**Collected data entries:**
- Opening Delimiter -

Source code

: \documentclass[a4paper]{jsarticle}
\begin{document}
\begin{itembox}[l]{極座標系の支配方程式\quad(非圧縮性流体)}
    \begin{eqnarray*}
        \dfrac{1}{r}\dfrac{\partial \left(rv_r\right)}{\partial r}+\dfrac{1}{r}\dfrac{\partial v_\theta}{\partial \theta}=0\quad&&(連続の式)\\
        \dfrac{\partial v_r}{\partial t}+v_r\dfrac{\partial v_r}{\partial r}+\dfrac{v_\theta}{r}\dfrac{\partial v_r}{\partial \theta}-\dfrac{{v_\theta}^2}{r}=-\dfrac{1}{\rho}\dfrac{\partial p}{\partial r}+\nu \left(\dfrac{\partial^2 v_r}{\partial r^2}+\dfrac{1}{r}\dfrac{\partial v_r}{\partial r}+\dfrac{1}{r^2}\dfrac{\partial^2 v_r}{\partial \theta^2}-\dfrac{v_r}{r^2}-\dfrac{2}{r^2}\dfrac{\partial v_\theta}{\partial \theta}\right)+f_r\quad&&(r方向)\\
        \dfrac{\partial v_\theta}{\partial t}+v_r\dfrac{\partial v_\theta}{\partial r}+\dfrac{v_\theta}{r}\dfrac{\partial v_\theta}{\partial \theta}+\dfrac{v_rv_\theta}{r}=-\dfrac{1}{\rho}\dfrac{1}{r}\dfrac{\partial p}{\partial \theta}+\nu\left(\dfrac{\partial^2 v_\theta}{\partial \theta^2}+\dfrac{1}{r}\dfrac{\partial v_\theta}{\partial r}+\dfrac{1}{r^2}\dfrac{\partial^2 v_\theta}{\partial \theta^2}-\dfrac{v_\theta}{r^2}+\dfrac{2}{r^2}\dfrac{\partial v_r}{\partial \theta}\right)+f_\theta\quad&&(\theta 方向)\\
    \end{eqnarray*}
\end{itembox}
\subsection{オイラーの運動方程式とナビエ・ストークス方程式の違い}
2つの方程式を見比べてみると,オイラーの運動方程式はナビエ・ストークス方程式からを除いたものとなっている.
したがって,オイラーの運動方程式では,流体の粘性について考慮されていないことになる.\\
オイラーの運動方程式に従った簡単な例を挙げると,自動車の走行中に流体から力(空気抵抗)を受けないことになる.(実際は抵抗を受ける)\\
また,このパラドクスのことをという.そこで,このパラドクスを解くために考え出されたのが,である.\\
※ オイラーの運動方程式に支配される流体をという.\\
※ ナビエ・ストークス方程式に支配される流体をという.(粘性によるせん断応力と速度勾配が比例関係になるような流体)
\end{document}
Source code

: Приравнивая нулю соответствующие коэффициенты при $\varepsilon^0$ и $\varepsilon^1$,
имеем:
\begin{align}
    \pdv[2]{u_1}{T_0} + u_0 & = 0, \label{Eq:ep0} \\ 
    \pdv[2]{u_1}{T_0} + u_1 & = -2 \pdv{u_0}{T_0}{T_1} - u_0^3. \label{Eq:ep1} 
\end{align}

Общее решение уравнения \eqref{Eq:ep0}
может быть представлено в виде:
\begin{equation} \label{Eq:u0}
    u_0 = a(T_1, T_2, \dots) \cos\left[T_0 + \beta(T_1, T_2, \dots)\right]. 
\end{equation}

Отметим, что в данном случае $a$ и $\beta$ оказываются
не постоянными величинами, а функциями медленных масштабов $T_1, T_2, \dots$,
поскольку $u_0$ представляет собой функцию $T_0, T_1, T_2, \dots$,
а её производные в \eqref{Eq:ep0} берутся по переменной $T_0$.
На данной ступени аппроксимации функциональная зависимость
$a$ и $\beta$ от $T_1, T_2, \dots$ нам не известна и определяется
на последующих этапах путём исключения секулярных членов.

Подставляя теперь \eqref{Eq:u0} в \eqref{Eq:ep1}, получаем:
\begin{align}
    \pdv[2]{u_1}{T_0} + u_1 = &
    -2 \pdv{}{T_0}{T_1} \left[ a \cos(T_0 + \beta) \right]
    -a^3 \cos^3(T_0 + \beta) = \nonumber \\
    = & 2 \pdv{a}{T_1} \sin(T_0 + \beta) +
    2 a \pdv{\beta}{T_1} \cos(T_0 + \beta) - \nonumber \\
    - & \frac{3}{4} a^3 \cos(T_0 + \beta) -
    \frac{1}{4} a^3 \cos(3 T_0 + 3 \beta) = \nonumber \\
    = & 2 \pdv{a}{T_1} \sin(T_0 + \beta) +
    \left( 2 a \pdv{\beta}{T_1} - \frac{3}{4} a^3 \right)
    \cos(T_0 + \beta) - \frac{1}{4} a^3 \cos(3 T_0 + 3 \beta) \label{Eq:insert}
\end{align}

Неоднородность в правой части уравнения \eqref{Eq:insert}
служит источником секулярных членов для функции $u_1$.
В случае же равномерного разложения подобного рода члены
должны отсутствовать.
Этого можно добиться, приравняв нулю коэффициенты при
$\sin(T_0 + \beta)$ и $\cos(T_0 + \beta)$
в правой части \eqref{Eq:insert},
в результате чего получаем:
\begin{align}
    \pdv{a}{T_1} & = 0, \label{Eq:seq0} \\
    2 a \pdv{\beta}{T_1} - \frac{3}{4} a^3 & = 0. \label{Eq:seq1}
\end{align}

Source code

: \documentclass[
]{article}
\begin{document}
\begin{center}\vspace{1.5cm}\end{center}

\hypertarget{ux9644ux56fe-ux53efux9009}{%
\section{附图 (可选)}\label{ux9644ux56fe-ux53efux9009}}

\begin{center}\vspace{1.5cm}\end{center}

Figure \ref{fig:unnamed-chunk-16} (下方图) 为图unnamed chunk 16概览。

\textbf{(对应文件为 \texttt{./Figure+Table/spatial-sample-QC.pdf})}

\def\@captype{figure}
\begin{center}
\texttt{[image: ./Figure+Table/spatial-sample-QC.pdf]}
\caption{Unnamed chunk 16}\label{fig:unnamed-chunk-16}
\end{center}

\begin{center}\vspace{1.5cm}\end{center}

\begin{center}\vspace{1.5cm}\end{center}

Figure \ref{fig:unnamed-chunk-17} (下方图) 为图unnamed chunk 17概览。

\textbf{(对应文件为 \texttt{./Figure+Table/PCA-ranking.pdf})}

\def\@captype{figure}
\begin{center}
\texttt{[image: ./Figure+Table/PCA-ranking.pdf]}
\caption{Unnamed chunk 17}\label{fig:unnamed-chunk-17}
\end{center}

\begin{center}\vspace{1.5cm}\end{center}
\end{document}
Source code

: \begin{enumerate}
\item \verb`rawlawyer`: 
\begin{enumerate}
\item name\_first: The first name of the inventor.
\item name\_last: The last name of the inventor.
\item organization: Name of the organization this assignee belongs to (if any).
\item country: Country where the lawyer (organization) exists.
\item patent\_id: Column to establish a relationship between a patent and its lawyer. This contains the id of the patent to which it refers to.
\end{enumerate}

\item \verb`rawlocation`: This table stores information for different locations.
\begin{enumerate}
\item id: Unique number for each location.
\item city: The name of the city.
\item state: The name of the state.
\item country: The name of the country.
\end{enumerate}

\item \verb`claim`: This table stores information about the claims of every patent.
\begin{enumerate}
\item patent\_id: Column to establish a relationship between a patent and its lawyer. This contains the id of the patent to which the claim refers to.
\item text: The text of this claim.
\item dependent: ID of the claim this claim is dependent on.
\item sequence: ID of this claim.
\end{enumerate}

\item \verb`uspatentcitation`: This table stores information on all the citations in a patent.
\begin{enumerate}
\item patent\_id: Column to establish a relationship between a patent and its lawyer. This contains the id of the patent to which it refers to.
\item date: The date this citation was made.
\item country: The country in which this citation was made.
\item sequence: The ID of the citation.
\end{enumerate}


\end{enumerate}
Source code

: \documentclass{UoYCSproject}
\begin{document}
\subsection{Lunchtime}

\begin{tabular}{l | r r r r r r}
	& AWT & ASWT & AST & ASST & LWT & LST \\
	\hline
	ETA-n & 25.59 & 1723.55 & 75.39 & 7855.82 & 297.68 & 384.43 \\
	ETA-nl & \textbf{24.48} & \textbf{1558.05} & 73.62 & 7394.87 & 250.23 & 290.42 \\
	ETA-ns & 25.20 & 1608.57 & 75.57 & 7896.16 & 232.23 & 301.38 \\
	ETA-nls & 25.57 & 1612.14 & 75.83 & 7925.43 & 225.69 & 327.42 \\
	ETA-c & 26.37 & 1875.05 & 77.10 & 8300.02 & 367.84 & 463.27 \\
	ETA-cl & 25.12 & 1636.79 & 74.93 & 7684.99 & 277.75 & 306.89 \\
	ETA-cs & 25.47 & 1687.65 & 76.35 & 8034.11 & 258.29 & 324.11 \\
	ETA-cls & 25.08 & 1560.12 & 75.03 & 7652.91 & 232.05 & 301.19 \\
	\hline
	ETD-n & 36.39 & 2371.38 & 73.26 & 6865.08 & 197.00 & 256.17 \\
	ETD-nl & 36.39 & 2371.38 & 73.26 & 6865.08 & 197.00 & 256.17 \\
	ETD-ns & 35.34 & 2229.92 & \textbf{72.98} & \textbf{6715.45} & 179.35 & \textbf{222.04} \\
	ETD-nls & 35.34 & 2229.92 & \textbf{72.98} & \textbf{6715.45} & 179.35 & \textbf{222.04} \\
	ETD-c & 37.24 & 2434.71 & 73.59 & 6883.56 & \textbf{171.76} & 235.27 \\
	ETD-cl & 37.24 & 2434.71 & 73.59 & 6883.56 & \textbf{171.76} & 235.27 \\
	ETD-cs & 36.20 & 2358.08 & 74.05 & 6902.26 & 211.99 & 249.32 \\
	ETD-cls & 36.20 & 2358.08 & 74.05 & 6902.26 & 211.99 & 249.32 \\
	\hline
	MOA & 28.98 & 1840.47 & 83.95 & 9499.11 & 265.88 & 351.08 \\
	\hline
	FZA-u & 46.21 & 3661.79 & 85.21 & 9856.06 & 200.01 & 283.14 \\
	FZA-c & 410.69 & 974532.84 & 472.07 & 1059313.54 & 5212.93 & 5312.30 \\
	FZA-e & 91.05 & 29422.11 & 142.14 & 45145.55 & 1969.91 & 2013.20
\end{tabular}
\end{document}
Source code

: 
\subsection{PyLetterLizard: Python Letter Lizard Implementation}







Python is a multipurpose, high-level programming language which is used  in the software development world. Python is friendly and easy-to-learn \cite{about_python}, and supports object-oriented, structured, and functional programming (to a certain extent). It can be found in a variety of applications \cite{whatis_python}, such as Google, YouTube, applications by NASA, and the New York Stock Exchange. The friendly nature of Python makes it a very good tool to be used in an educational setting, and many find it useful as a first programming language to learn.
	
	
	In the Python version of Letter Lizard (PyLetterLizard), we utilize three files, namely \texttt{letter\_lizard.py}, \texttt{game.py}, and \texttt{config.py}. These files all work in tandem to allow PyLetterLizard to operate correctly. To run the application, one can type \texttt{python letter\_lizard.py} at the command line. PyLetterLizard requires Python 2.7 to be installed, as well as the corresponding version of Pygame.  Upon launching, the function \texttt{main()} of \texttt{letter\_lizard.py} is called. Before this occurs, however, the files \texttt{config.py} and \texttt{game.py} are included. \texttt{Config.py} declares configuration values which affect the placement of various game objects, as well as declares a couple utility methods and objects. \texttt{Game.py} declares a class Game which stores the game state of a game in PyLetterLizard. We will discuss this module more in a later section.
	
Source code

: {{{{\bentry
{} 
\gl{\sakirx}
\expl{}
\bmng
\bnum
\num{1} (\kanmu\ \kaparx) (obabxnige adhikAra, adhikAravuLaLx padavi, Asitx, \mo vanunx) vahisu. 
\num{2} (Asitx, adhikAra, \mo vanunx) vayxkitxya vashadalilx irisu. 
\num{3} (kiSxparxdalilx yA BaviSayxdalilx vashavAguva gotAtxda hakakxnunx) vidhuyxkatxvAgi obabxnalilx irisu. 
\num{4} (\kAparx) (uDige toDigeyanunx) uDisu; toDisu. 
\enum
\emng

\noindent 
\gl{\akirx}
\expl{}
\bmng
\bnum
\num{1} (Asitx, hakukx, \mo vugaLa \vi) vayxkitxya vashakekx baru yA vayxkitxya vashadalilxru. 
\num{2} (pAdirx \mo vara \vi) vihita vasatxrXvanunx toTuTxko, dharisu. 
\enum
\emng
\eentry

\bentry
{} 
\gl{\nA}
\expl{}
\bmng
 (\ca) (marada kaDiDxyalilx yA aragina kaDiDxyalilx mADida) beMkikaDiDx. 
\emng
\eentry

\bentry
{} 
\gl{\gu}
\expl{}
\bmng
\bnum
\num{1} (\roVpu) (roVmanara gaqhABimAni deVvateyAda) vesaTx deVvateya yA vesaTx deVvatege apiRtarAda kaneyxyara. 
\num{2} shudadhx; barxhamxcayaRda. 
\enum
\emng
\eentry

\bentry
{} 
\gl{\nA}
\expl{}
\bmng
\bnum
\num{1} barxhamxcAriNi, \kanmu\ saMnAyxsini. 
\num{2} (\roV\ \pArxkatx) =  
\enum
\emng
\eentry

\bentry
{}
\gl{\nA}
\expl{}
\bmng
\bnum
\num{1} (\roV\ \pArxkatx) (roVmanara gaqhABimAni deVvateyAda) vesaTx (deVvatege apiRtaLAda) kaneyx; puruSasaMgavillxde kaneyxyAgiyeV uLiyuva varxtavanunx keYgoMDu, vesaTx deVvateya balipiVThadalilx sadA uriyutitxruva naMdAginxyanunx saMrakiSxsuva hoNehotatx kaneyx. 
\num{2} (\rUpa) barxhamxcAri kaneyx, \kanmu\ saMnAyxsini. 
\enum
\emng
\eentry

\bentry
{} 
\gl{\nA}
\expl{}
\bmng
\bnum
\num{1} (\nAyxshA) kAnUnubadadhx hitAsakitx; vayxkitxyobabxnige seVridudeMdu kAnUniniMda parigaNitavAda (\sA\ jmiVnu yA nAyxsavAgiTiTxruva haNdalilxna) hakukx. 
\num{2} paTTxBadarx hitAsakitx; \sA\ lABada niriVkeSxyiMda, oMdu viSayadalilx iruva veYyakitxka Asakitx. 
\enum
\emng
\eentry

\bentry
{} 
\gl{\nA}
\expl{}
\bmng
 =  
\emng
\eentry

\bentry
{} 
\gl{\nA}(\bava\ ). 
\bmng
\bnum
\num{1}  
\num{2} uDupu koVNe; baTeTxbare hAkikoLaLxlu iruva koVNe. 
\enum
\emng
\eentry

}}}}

- Closing Delimiter -

**PROBLEM DETAILS:** Your response should be made up of the lines in the data that contain the word "texttt".

**ANSWER BELOW:**
\textbf{(对应文件为 \texttt{./Figure+Table/spatial-sample-QC.pdf})}
\texttt{[image: ./Figure+Table/spatial-sample-QC.pdf]}
\textbf{(对应文件为 \texttt{./Figure+Table/PCA-ranking.pdf})}
\texttt{[image: ./Figure+Table/PCA-ranking.pdf]}
	In the Python version of Letter Lizard (PyLetterLizard), we utilize three files, namely \texttt{letter\_lizard.py}, \texttt{game.py}, and \texttt{config.py}. These files all work in tandem to allow PyLetterLizard to operate correctly. To run the application, one can type \texttt{python letter\_lizard.py} at the command line. PyLetterLizard requires Python 2.7 to be installed, as well as the corresponding version of Pygame.  Upon launching, the function \texttt{main()} of \texttt{letter\_lizard.py} is called. Before this occurs, however, the files \texttt{config.py} and \texttt{game.py} are included. \texttt{Config.py} declares configuration values which affect the placement of various game objects, as well as declares a couple utility methods and objects. \texttt{Game.py} declares a class Game which stores the game state of a game in PyLetterLizard. We will discuss this module more in a later section.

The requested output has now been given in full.